Slightly upgraded Chicago Crash Browser

This screenshot from the Chicago Crash Browser map shows the location of bike-car collisions at Ogden/Milwaukee, an intersection that exemplifies the yellow trap problem the city hasn’t remedied.

List of the most crash-prone intersections on Milwaukee Avenue in Chicago. Using data from 2007-2009, when reported to the Chicago Police Department. Dooring data not included on the bike crash map. I used QGIS to draw a 50-feet buffer around the point where the intersection center lines meet.

Intersecting street (class 4*) Bike crashes
Chicago Avenue (see Ogden below) 12 (17)
California Avenue 9
Halsted Street & Grand Avenue 7
Damen Avenue & North Avenue 6
Western Avenue 6
Ogden Avenue (see Chicago above) 5 (17)
Ashland Avenue 5
Diversey Avenue 5
Fullerton Avenue 5
Elston Avenue 5
Augusta Boulevard (not class 4) 5

Combine the six-way (with center triangle) intersection of Ogden, Milwaukee, Chicago, and you see 17 crashes. Add the 6 just outside the 50-feet buffer and you get 23 crashes. Compare this to the six-way (without center triangle) at Halsted, Milwaukee, Grand, where there’s only 7 crashes.

What about the two intersections causes such a difference in crashes? Let’s look at some data:

Ogden, Milwaukee, Chicago Halsted, Milwaukee, Grand
Automobile traffic Approx 58,000 cars per day Approx 50,000 cars per day.
Bicycle traffic Not counted, but probably fewer than 3,100 bikes More than 3,100 bikes per day*
Bus traffic Two bus routes Three bus routes
Intersection style Island; three signal cycles No island; one signal cycle

*Notes

Traffic counts are assumed estimates. Counts are taken on a single day, either Tuesday, Wednesday, or Thursday. Bike counts at Halsted/Milwaukee/Grand were actually taken on Milwaukee several hundred feet northwest of the intersection so DO NOT include people biking on Halsted or Grand! This means that more than 3,100 people are biking through the intersection each day.
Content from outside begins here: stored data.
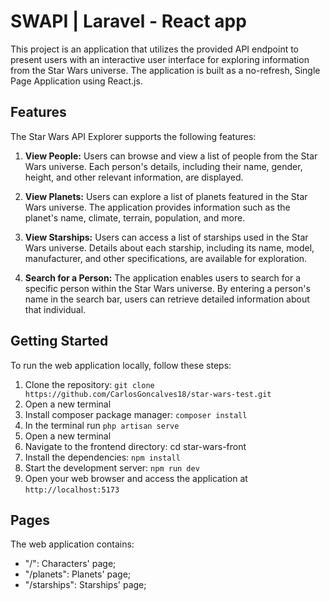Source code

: # SWAPI | Laravel - React app 

This project is an application that utilizes the provided API endpoint to present users with an interactive user interface for exploring information from the Star Wars universe. The application is built as a no-refresh, Single Page Application using React.js.

## Features

The Star Wars API Explorer supports the following features:

1. **View People:** Users can browse and view a list of people from the Star Wars universe. Each person's details, including their name, gender, height, and other relevant information, are displayed.

2. **View Planets:** Users can explore a list of planets featured in the Star Wars universe. The application provides information such as the planet's name, climate, terrain, population, and more.

3. **View Starships:** Users can access a list of starships used in the Star Wars universe. Details about each starship, including its name, model, manufacturer, and other specifications, are available for exploration.

4. **Search for a Person:** The application enables users to search for a specific person within the Star Wars universe. By entering a person's name in the search bar, users can retrieve detailed information about that individual.

## Getting Started 

To run the web application locally, follow these steps:

1. Clone the repository: `git clone https://github.com/CarlosGoncalves18/star-wars-test.git`
2. Open a new terminal 
3. Install composer package manager: `composer install`
4. In the terminal run `php artisan serve` 
5. Open a new terminal 
6. Navigate to the frontend directory: cd star-wars-front
7. Install the dependencies: `npm install`
8. Start the development server: `npm run dev`
9. Open your web browser and access the application at `http://localhost:5173`
   
## Pages
The web application contains:

* "/": Characters' page;
* "/planets": Planets' page;
* "/starships": Starships' page;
Intersection style tells us which kind of six-way intersection it is. At island styles you’ll find a concrete traffic island separating the three streets. You’ll also find three signal cycles because there are actually three intersections instead of one, making it a 12-way intersection. Also at these intersections you’ll see confusing instructional signage like, “OBEY YOUR SIGNAL ONLY” and “ONCOMING TRAFFIC HAS LONGER GREEN.”

These intersections are more likely to have a “yellow trap” – Ogden/Milwaukee definitely has this problem. The yellow trap occurs at that intersections when northbound, left-turning motorists (from Milwaukee to Ogden) get a red light but they still need to vacate the intersection. Thinking that oncoming traffic has a red light but are just being jerks and blowing the red light (when in fact they still have a green for 5-10 more seconds) they turn and sometimes hit the southbound traffic. The City of Chicago acknowledged this problem, for bicyclists especially, in summer 2013 but as of November 2014 the issue remains.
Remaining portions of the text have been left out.